Summary: More fetuses and babies are dying from syphilis, a completely preventable outcome with adequate access to quality prenatal care. This is a another marker of failure of our systems for health care financing and public health.

Babies Die as Congenital Syphilis Continues a Decade-Long Surge Across the US
California Healthline
April 12, 2022
By Anna Maria Barry-Jester

For a decade, the number of babies born with syphilis in the U.S. has surged, undeterred. Data released Tuesday by the Centers for Disease Control and Prevention shows just how dire the outbreak has become.

In 2012, 332 babies were born infected with the disease. In 2021, that number had climbed nearly sevenfold, to at least 2,268, according to preliminary estimates. And 166 of those babies died.

About 7% of babies diagnosed with syphilis in recent years have died; thousands of others born with the disease have faced problems that include brain and bone malformations, blindness, and organ damage.

“The really depressing thing about it is we had this thing virtually eradicated back in the year 2000,” said William Andrews, a public information officer for Oklahoma’s sexual health and harm reduction service.

From 2011 through 2020, congenital syphilis resulted in 633 documented stillbirths and infant deaths, according to the new CDC data.

Comment by: Don McCanne

Though we spend far more per capita on health care than any other nation, we have a flawed health care financing system that leaves millions who are insured in financial hardship and millions more with no insurance coverage at all. We finance our health care delivery system in a manner designed to create personal wealth for a few while failing to ensure health care access for all.

At least in the past we could be proud of some of the basics of our health care system such as the provision of prenatal and other public health services that reduced afflictions such as congenital syphilis. But public health capacity has decreased, and recent statistics demonstrate that we are moving backwards even in basic disease control that we previously took for granted. Shockingly, maternal mortality is also rising.
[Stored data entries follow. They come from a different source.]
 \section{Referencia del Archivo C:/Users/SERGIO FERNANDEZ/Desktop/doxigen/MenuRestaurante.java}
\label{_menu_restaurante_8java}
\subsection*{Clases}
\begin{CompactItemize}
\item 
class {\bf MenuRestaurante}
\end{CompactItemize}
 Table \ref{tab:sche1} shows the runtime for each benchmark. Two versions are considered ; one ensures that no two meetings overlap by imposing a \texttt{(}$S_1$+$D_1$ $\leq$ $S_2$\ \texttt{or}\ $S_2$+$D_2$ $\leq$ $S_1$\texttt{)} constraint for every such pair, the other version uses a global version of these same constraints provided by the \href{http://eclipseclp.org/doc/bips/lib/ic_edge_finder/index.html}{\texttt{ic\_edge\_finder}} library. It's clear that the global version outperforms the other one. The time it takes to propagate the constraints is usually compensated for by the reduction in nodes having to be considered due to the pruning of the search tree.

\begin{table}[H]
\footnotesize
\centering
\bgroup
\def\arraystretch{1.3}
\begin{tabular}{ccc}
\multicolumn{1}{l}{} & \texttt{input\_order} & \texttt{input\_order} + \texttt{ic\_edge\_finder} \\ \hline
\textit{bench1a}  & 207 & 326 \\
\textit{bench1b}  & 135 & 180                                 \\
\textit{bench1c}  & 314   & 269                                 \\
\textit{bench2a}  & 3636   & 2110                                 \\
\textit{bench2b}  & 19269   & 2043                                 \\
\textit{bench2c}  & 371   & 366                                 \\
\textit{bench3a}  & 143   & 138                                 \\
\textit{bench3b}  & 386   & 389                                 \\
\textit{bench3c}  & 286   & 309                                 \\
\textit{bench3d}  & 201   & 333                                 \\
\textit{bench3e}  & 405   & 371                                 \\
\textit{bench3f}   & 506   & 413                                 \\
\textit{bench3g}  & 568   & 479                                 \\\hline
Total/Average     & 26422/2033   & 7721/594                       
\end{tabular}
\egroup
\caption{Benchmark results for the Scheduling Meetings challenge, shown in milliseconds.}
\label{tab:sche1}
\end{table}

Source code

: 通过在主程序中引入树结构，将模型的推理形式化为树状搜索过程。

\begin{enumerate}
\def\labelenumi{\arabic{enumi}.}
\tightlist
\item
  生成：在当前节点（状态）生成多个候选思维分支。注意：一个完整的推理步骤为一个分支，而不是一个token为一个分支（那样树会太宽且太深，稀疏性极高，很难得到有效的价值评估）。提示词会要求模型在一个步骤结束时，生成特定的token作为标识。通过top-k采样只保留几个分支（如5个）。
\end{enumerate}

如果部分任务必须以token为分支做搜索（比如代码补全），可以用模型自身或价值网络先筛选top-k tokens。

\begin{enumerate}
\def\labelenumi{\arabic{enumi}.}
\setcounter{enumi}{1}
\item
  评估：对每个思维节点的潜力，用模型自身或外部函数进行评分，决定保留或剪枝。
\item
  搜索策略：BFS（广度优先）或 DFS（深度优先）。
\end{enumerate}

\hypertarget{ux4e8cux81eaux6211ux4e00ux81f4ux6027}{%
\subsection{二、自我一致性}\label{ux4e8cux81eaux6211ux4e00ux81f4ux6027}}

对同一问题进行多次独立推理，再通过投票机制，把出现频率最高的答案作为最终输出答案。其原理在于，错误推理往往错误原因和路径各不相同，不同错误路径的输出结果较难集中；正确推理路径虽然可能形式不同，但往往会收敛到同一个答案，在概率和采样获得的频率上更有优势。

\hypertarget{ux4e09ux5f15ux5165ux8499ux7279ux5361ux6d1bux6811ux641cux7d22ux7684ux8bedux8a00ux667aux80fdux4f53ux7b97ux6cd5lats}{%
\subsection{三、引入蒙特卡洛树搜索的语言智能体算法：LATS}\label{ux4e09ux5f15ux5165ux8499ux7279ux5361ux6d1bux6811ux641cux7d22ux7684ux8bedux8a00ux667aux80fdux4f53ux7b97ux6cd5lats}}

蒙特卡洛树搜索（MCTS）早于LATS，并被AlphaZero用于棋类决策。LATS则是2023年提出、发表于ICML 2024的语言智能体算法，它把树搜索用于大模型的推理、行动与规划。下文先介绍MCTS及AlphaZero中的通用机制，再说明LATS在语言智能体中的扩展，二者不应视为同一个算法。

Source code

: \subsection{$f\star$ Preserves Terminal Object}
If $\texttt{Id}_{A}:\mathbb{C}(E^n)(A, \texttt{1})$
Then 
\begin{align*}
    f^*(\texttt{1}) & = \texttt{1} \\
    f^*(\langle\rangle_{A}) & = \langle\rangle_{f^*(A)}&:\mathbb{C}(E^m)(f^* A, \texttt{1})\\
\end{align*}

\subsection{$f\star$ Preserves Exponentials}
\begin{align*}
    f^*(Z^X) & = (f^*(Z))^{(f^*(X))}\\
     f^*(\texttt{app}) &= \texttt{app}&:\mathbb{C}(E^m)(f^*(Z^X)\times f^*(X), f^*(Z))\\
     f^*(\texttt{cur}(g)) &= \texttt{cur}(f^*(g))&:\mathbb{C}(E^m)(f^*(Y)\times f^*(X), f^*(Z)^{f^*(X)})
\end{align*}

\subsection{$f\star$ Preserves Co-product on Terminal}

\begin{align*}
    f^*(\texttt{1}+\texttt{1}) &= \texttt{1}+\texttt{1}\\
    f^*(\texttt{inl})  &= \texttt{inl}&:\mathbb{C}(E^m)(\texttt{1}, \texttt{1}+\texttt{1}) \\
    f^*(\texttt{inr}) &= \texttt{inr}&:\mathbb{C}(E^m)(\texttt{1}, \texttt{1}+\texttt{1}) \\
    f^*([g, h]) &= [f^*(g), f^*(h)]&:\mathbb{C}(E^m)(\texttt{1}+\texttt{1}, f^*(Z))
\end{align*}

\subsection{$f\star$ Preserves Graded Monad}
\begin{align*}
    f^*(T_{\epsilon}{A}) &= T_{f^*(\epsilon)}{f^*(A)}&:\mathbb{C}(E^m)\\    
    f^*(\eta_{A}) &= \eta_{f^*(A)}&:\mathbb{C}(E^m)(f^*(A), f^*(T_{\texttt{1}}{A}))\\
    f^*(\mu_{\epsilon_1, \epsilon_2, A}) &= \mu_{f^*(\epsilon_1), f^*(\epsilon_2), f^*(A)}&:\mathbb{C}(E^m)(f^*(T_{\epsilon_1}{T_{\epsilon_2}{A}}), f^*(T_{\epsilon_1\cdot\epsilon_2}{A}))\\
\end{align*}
So where are we? Our partly public health care financing system is becoming more privatized, and our health care delivery system is experiencing increasing dominance by private equity firms and other corporate middlemen. And now our public health delivery is becoming more reliant on the private sector. On all three levels – our system of financing health care, ownership of health care delivery, and our support of our public health services – we are failing. We spend enough money (the public’s money either directly or indirectly) but fall short on much-needed public oversight.

One little niche in which we are beginning to fulfill the American entrepreneurial dream – the manufacture and marketing of infant caskets. (Excuse me while I attempt to wipe the tears from my eyes.)